Then there was Cameron Mackintosh and Caird disagreeing about politics in China, and the show’s standing there; which opened up the way for Caird to express his and Trevor Nunn‘s hurt at not being invited to re-visit the show for the 25th anniversary touring production that played at the Barbican (which was, in effect, a pale re-tread of the original, not a re-think).

Cameron replied that, like any great show, Les Mis deserved a creative makeover. To which Caird responded by suggesting a change of producer, too. Ouch.

The critics came in for some flak, and Cameron and Caird were at least agreed on this point: that there is an innate critical snobbery about musicals that just won’t go away. Lyricist Herbert Kretzmer was too pained to name the writer who, in the Spectator only the other week, said that Les Mis was a case of the Emperor’s New Clothes.

And they all rounded on the Observer critic of the day (my predecessor there, Michael Ratcliffe, though they remembered him, for some reason, as “Michael Hastings” the playwright) who complained about the show for several weeks running.

Fascinatingly, Kretzmer recalled he was stuck for a lyric on “Bring Him Home,” with its clutches of three rising notes punctuated by long pauses, until Caird casually let slip, as he left Herbie’s house in the small hours after a long session, “Sounds like a prayer to me.”

That, of course, is the show’s greatest number, though, as Cameron said, there was never a hit song until Susan Boyle sang “I Dreamed a Dream” on a TV talent show nearly thirty years after the premiere.  

And Michael Ball, the first Marius, aged just 22, said that the show not only changed his life but also drove him into a major nervous breakdown from which he happily recovered after nine months away. 

When Cameron first decided on Trevor Nunn as the director, Nunn had two conditions on which he absolutely insisted: that John Caird came on board as his co-director; and that they would present the musical first at the RSC.

This led to all sorts of rumbles and disputes even within the company, but the fact is that the RSC probably survived in the 1980s because of the annual income of £1m a year from Les Mis.
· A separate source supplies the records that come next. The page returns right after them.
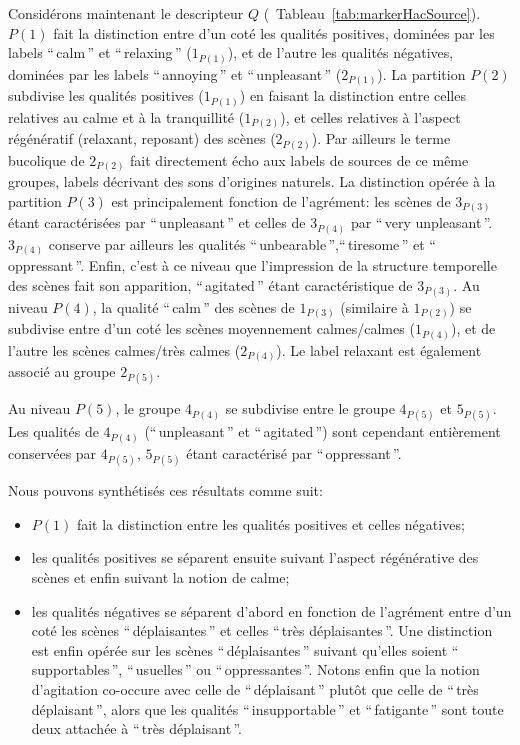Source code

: Considérons maintenant le descripteur $Q$ (\cf~Tableau~\ref{tab:markerHacSource}). $P(1)$ fait la distinction entre d'un coté les qualités positives, dominées par les labels ``\,calm\,'' et ``\,relaxing\,'' ($1_{P(1)}$), et de l'autre les qualités négatives, dominées par les labels ``\,annoying\,'' et ``\,unpleasant\,'' ($2_{P(1)}$). La partition $P(2)$ subdivise les qualités positives ($1_{P(1)}$) en faisant la distinction entre celles relatives au calme et à la tranquillité ($1_{P(2)}$), et celles relatives à l'aspect régénératif (relaxant, reposant) des scènes ($2_{P(2)}$). Par ailleurs le terme bucolique de $2_{P(2)}$ fait directement écho aux labels de sources de ce même groupes, labels décrivant des sons d'origines naturels.  La distinction opérée à la partition $P(3)$ est principalement fonction de l'agrément: les scènes de $3_{P(3)}$ étant caractérisées par ``\,unpleasant\,'' et celles de  $3_{P(4)}$ par ``\,very unpleasant\,''.  $3_{P(4)}$ conserve par ailleurs les qualités  ``\,unbearable\,'',``\,tiresome\,'' et ``\,oppressant\,''. Enfin, c'est à ce niveau que l'impression de la structure temporelle des scènes fait son apparition,  ``\,agitated\,'' étant caractéristique de $3_{P(3)}$. Au niveau $P(4)$, la qualité ``\,calm\,'' des scènes de $1_{P(3)}$ (similaire à $1_{P(2)}$) se subdivise entre d'un coté les scènes moyennement calmes/calmes ($1_{P(4)}$), et de l'autre les scènes calmes/très calmes ($2_{P(4)}$). Le label relaxant est également associé au groupe $2_{P(5)}$.

Au niveau $P(5)$, le groupe $4_{P(4)}$ se subdivise entre le groupe $4_{P(5)}$ et $5_{P(5)}$. Les qualités de $4_{P(4)}$  (``\,unpleasant\,'' et ``\,agitated\,'') sont cependant entièrement conservées par $4_{P(5)}$,  $5_{P(5)}$ étant caractérisé par ``\,oppressant\,''.

Nous pouvons synthétisés ces résultats comme suit:

\begin{itemize}
\item $P(1)$ fait la distinction entre les qualités positives et celles négatives;
\item les qualités positives se séparent ensuite suivant l'aspect régénérative des scènes et enfin suivant la notion de calme;
\item les qualités négatives se séparent d'abord  en fonction de l'agrément entre d'un coté les scènes ``\,déplaisantes\,'' et celles ``\,très déplaisantes\,''. Une distinction est enfin opérée sur les scènes ``\,déplaisantes\,'' suivant qu'elles soient ``\,supportables\,'', ``\,usuelles\,'' ou ``\,oppressantes\,''. Notons enfin que la notion d'agitation co-occure avec celle de ``\,déplaisant\,'' plutôt que celle de ``\,très déplaisant\,'', alors que les qualités ``\,insupportable\,'' et ``\,fatigante\,'' sont toute deux attachée à ``\,très déplaisant\,''.
\end{itemize}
And that pioneering association between the subsidised and commercial sectors is now an everyday fact of life (for good, and for bad).

No dissent of any kind last night at the fourth annual Knight of Illumination Awards sponsored by Italian lighting industry suppliers Clay Paky in the Hyde Park Hilton, where Bruno Poet was dubbed on both shoulders for his sensational work on the National’s Frankenstein, and Hugh Vanstone ennobled for his colourful, scene clinching contribution to The Wizard of Oz at the Palladium.

But the night’s, and the Knights’, standing ovation went to Richard Pilbrow, whose creative lifetime as a designer, theatre consultant and producer, stretching from the West End in the 1950s through to the new National Theatre and beyond, was resoundingly recognised by his peers.

In 1957 he founded the first ever lighting company, Theatre Projects, and has tripped the light fantastic ever since, though he said, “when I started, nobody wanted me… and the pay’s still shit!”

He’s a wonderful man, Pilbrow, and I can’t wait to read his new book. He now lives in Connecticut. Why? “I love it there, and I left this country when they kept on building such bad theatres.” I listed a few: Chichester, the Birmingham Rep, Nottingham Playhouse, the National (Olivier and Lyttelton)… he didn’t demur.

What theatres does he like? The Sheffield Crucible and the Cottesloe. That’s about the size of it. His first shows as co-producer were A Funny Thing Happened on the Way to the Forum and She Loves Me, but I think the one that meant most to him was Company by George Furth and Stephen Sondheim. He said he will never forget the night it opened, and the audience went stir crazy. I saw that first London production in 1972 three times: it still only ran for a year. 

Pilbrow said that when he joined the Association of Lighting Designers he was the only member. Today, there are two thousand, working right across the entertainment industry in theatre, dance, opera, television and rock concerts.

London has the best theatre, and Broadway used to have the best theatre technicians. Now I suspect we have the best of both worlds, and much of this reputation is down to one of our truly great unsung heroes: the prodigious Pilbrow.